> EXERCISE AIM:
Pick every line with "done" from the material below.

> DATA RECORDS:
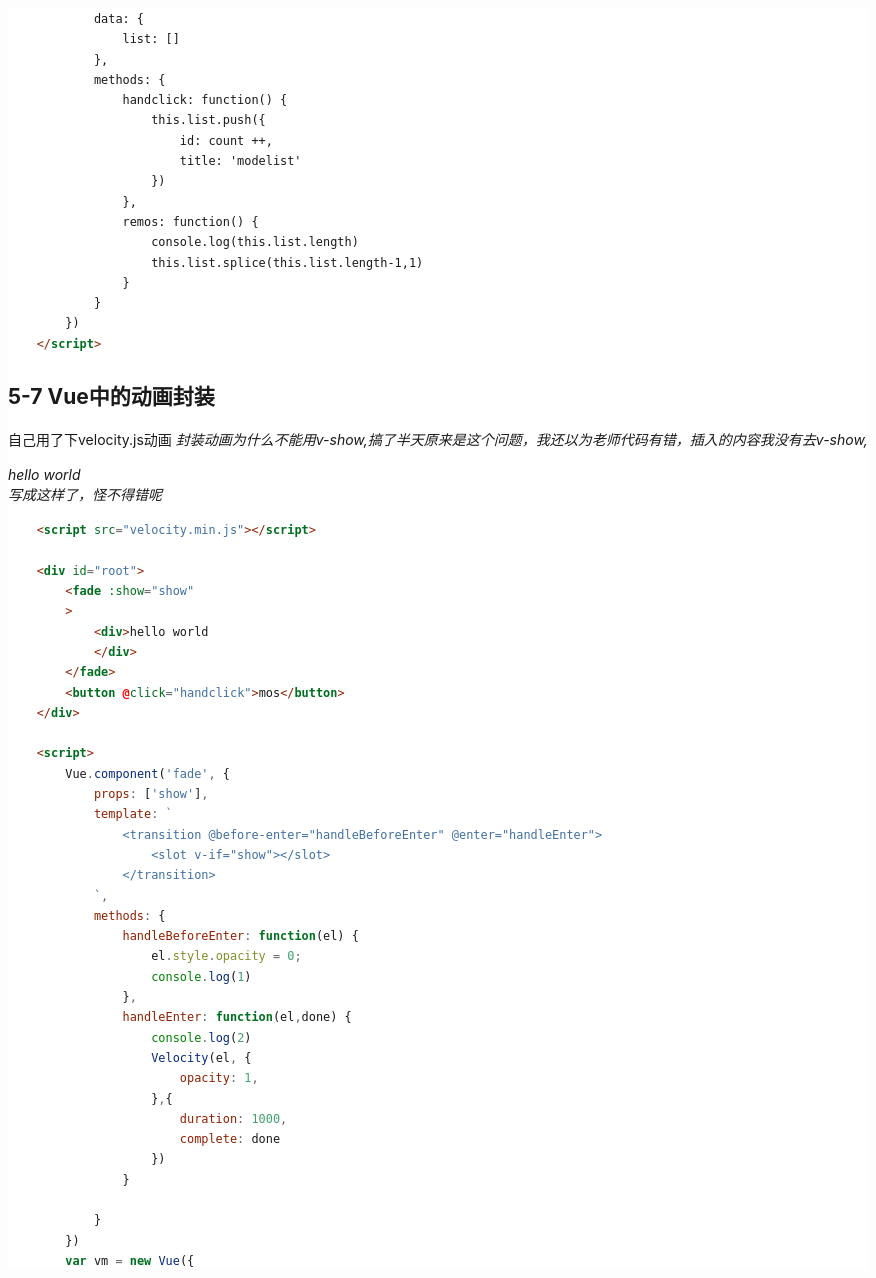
 ```html
            data: {
                list: []
            },
            methods: {
                handclick: function() {
                    this.list.push({
                        id: count ++,
                        title: 'modelist'
                    })
                },
                remos: function() {
                    console.log(this.list.length)
                    this.list.splice(this.list.length-1,1)
                }
            }
        })
    </script>


```
## 5-7 Vue中的动画封装
自己用了下velocity.js动画
*封装动画为什么不能用v-show,搞了半天原来是这个问题，我还以为老师代码有错，插入的内容我没有去v-show,<div v-show="show">hello world
            </div>写成这样了，怪不得错呢*
```html
    <script src="velocity.min.js"></script>

    <div id="root">
        <fade :show="show"
        >
            <div>hello world
            </div>
        </fade>
        <button @click="handclick">mos</button>
    </div>

    <script>
        Vue.component('fade', {
            props: ['show'],
            template: `
                <transition @before-enter="handleBeforeEnter" @enter="handleEnter">
                    <slot v-if="show"></slot>
                </transition>
            `,
            methods: {
                handleBeforeEnter: function(el) {
                    el.style.opacity = 0;
                    console.log(1)
                },
                handleEnter: function(el,done) {
                    console.log(2)
                    Velocity(el, {
                        opacity: 1,
                    },{
                        duration: 1000,
                        complete: done
                    })
                }

            }
        })
        var vm = new Vue({
```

> RESPONSE:
                handleEnter: function(el,done) {
                        complete: done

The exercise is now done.